In the period of the Bulgarian Khanate – Empire (7th – 11th centuries) of biggest importance were: the centralization of state organization in the fist half of the 9th century; the conversion to Christianity in 865 and the subsequent Christianization of the society and the state in the second half of the 9th century; the establishment of the Bulgarian Church in 870 and its consolidation as a state institution with the active support by Prince Boris I- Michael (852-889 † 907); the Slavicizing of liturgy and literature which started with the reformist activities of Cyril and Methodius’ disciples having arrived to Bulgaria in 886; the rising and strengthening of the Bulgarian black clergy as an extremely important factor in the life of church, state and society.
These processes stimulated the development of the Old Bulgarian culture conceived as a way of living and a view of life of all strata of population. “The Golden Age” of the Old Bulgarian literature turned Bulgaria into a new center of the European Christian culture and civilization. The capital towns of Pliska, Veliki Perslav and Ohrid became leading cultural centers which generated ideas and created models of decisive importance for the historical continuity in the development of the Bulgarians and their state.
The consolidation of national consciousness, the building of a stable state and cultural tradition during the Early Mediaeval Ages were of definite significance for the Bulgarians’ resistance to trials and hardship under Byzantine Rule (11th – 12th centuries). The Archbishopric of Ohrid became the spiritual center of the Bulgarian people and the monasteries and towns in the southwest Bulgarian lands developed as main centers of Bulgarian cultural life: the Rila Monastery, the Lesnovo Monastery, the Osogovo Monastery as well as the Zograf Monastery of St George on Mount Athos.

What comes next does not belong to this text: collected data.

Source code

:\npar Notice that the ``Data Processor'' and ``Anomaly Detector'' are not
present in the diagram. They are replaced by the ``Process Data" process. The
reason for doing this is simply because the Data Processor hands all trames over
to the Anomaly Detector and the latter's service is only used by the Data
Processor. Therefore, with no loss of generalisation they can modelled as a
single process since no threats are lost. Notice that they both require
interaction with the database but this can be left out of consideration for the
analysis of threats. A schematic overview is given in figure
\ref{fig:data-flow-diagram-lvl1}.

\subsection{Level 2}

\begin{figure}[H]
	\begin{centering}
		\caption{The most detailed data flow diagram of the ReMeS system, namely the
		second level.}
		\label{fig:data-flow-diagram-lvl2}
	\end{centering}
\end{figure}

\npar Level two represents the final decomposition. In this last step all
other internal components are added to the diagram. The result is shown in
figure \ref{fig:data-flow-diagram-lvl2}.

In the 13th – 14th centuries Mediaeval Bulgaria and its capital Tǎrnovo turned into one of the strongholds of the East Orthodoxy. The historical merit for that belonged to the tsars of the Asen dynasty who protected the Bulgarian Church and developed their capital town into one of the most important East Orthodox centers along with Constantinople, Thessaloniki, Mount Athos, Jerusalem, Nicaea and Trebizond. The destruction of Byzantium by the knights of the Fourth Crusade in 1204 and the restoration of the Bulgarian Patriarchate (1235) decisively contributed to this. The Ascension of Christ Patriarchal Cathedral on Tsarevets became “Mother of all Bulgarian churches” and Tǎrnovo turned into a center of black clergy from the Balkan peninsula. The rich cultural and historical heritage which the Bulgarian Mediaeval Ages has left us is a constant source of Bulgarian historical memory and national identity.